**Work to complete**: The pictures stay out. Please retype every line below exactly.

**Source data**:
--- START ---

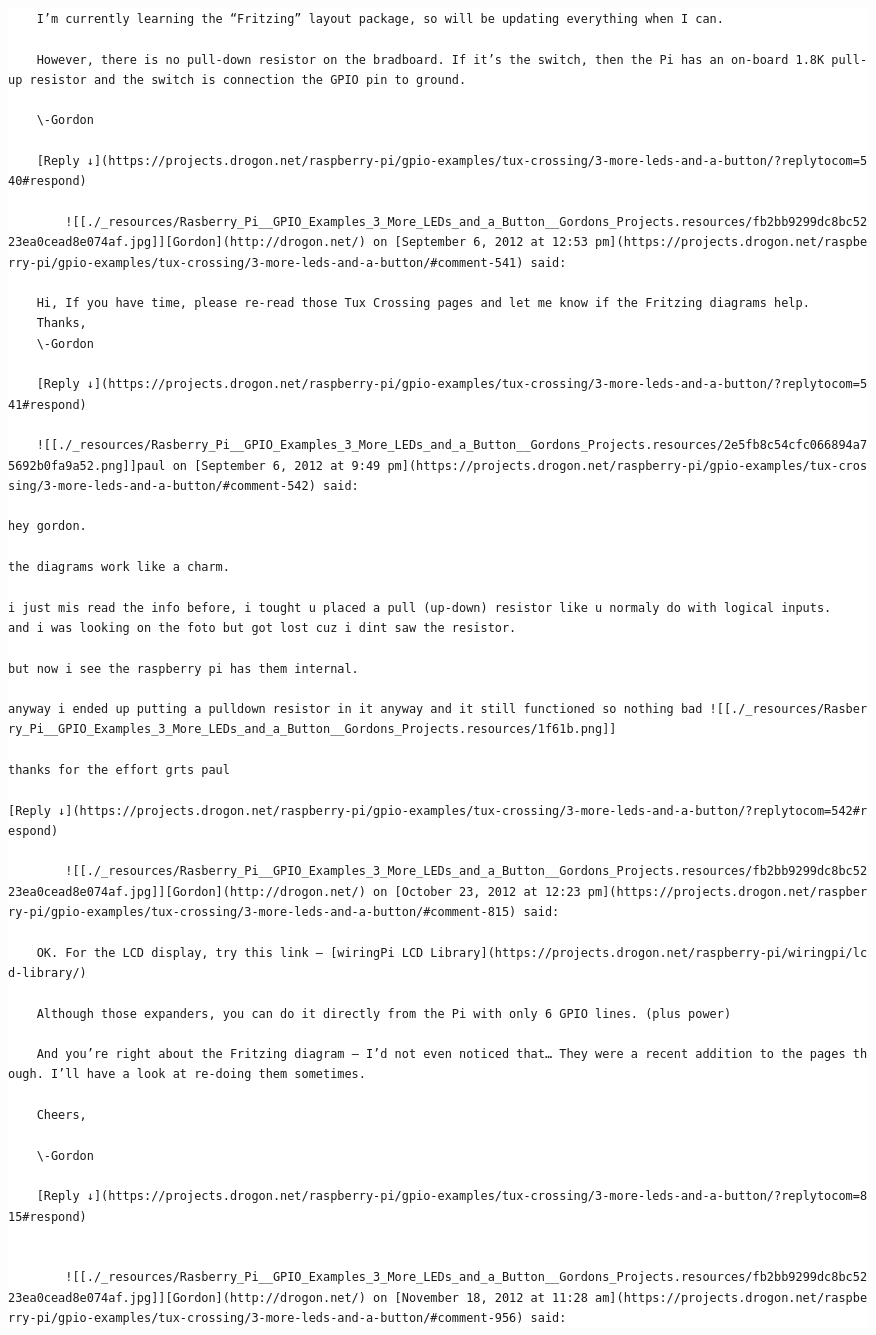 		I’m currently learning the “Fritzing” layout package, so will be updating everything when I can.
		
		However, there is no pull-down resistor on the bradboard. If it’s the switch, then the Pi has an on-board 1.8K pull-up resistor and the switch is connection the GPIO pin to ground.
		
		\-Gordon
		
		[Reply ↓](https://projects.drogon.net/raspberry-pi/gpio-examples/tux-crossing/3-more-leds-and-a-button/?replytocom=540#respond)
		
			![[./_resources/Rasberry_Pi__GPIO_Examples_3_More_LEDs_and_a_Button__Gordons_Projects.resources/fb2bb9299dc8bc5223ea0cead8e074af.jpg]][Gordon](http://drogon.net/) on [September 6, 2012 at 12:53 pm](https://projects.drogon.net/raspberry-pi/gpio-examples/tux-crossing/3-more-leds-and-a-button/#comment-541) said:
		
		Hi, If you have time, please re-read those Tux Crossing pages and let me know if the Fritzing diagrams help.
		Thanks,
		\-Gordon
		
		[Reply ↓](https://projects.drogon.net/raspberry-pi/gpio-examples/tux-crossing/3-more-leds-and-a-button/?replytocom=541#respond)
		
		![[./_resources/Rasberry_Pi__GPIO_Examples_3_More_LEDs_and_a_Button__Gordons_Projects.resources/2e5fb8c54cfc066894a75692b0fa9a52.png]]paul on [September 6, 2012 at 9:49 pm](https://projects.drogon.net/raspberry-pi/gpio-examples/tux-crossing/3-more-leds-and-a-button/#comment-542) said:
	
	hey gordon.
	
	the diagrams work like a charm.
	
	i just mis read the info before, i tought u placed a pull (up-down) resistor like u normaly do with logical inputs.
	and i was looking on the foto but got lost cuz i dint saw the resistor.
	
	but now i see the raspberry pi has them internal.
	
	anyway i ended up putting a pulldown resistor in it anyway and it still functioned so nothing bad ![[./_resources/Rasberry_Pi__GPIO_Examples_3_More_LEDs_and_a_Button__Gordons_Projects.resources/1f61b.png]]
	
	thanks for the effort grts paul
	
	[Reply ↓](https://projects.drogon.net/raspberry-pi/gpio-examples/tux-crossing/3-more-leds-and-a-button/?replytocom=542#respond)
	
			![[./_resources/Rasberry_Pi__GPIO_Examples_3_More_LEDs_and_a_Button__Gordons_Projects.resources/fb2bb9299dc8bc5223ea0cead8e074af.jpg]][Gordon](http://drogon.net/) on [October 23, 2012 at 12:23 pm](https://projects.drogon.net/raspberry-pi/gpio-examples/tux-crossing/3-more-leds-and-a-button/#comment-815) said:
		
		OK. For the LCD display, try this link – [wiringPi LCD Library](https://projects.drogon.net/raspberry-pi/wiringpi/lcd-library/)
		
		Although those expanders, you can do it directly from the Pi with only 6 GPIO lines. (plus power)
		
		And you’re right about the Fritzing diagram – I’d not even noticed that… They were a recent addition to the pages though. I’ll have a look at re-doing them sometimes.
		
		Cheers,
		
		\-Gordon
		
		[Reply ↓](https://projects.drogon.net/raspberry-pi/gpio-examples/tux-crossing/3-more-leds-and-a-button/?replytocom=815#respond)
		
	
			![[./_resources/Rasberry_Pi__GPIO_Examples_3_More_LEDs_and_a_Button__Gordons_Projects.resources/fb2bb9299dc8bc5223ea0cead8e074af.jpg]][Gordon](http://drogon.net/) on [November 18, 2012 at 11:28 am](https://projects.drogon.net/raspberry-pi/gpio-examples/tux-crossing/3-more-leds-and-a-button/#comment-956) said:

--- END ---

**Finished task**:
 		I’m currently learning the “Fritzing” layout package, so will be updating everything when I can.
		
		However, there is no pull-down resistor on the bradboard. If it’s the switch, then the Pi has an on-board 1.8K pull-up resistor and the switch is connection the GPIO pin to ground.
		
		\-Gordon
		
		[Reply ↓](https://projects.drogon.net/raspberry-pi/gpio-examples/tux-crossing/3-more-leds-and-a-button/?replytocom=540#respond)
		
			![[./_resources/Rasberry_Pi__GPIO_Examples_3_More_LEDs_and_a_Button__Gordons_Projects.resources/fb2bb9299dc8bc5223ea0cead8e074af.jpg]][Gordon](http://drogon.net/) on [September 6, 2012 at 12:53 pm](https://projects.drogon.net/raspberry-pi/gpio-examples/tux-crossing/3-more-leds-and-a-button/#comment-541) said:
		
		Hi, If you have time, please re-read those Tux Crossing pages and let me know if the Fritzing diagrams help.
		Thanks,
		\-Gordon
		
		[Reply ↓](https://projects.drogon.net/raspberry-pi/gpio-examples/tux-crossing/3-more-leds-and-a-button/?replytocom=541#respond)
		
		![[./_resources/Rasberry_Pi__GPIO_Examples_3_More_LEDs_and_a_Button__Gordons_Projects.resources/2e5fb8c54cfc066894a75692b0fa9a52.png]]paul on [September 6, 2012 at 9:49 pm](https://projects.drogon.net/raspberry-pi/gpio-examples/tux-crossing/3-more-leds-and-a-button/#comment-542) said:
	
	hey gordon.
	
	the diagrams work like a charm.
	
	i just mis read the info before, i tought u placed a pull (up-down) resistor like u normaly do with logical inputs.
	and i was looking on the foto but got lost cuz i dint saw the resistor.
	
	but now i see the raspberry pi has them internal.
	
	anyway i ended up putting a pulldown resistor in it anyway and it still functioned so nothing bad ![[./_resources/Rasberry_Pi__GPIO_Examples_3_More_LEDs_and_a_Button__Gordons_Projects.resources/1f61b.png]]
	
	thanks for the effort grts paul
	
	[Reply ↓](https://projects.drogon.net/raspberry-pi/gpio-examples/tux-crossing/3-more-leds-and-a-button/?replytocom=542#respond)
	
			![[./_resources/Rasberry_Pi__GPIO_Examples_3_More_LEDs_and_a_Button__Gordons_Projects.resources/fb2bb9299dc8bc5223ea0cead8e074af.jpg]][Gordon](http://drogon.net/) on [October 23, 2012 at 12:23 pm](https://projects.drogon.net/raspberry-pi/gpio-examples/tux-crossing/3-more-leds-and-a-button/#comment-815) said:
		
		OK. For the LCD display, try this link – [wiringPi LCD Library](https://projects.drogon.net/raspberry-pi/wiringpi/lcd-library/)
		
		Although those expanders, you can do it directly from the Pi with only 6 GPIO lines. (plus power)
		
		And you’re right about the Fritzing diagram – I’d not even noticed that… They were a recent addition to the pages though. I’ll have a look at re-doing them sometimes.
		
		Cheers,
		
		\-Gordon
		
		[Reply ↓](https://projects.drogon.net/raspberry-pi/gpio-examples/tux-crossing/3-more-leds-and-a-button/?replytocom=815#respond)
		
	
			![[./_resources/Rasberry_Pi__GPIO_Examples_3_More_LEDs_and_a_Button__Gordons_Projects.resources/fb2bb9299dc8bc5223ea0cead8e074af.jpg]][Gordon](http://drogon.net/) on [November 18, 2012 at 11:28 am](https://projects.drogon.net/raspberry-pi/gpio-examples/tux-crossing/3-more-leds-and-a-button/#comment-956) said:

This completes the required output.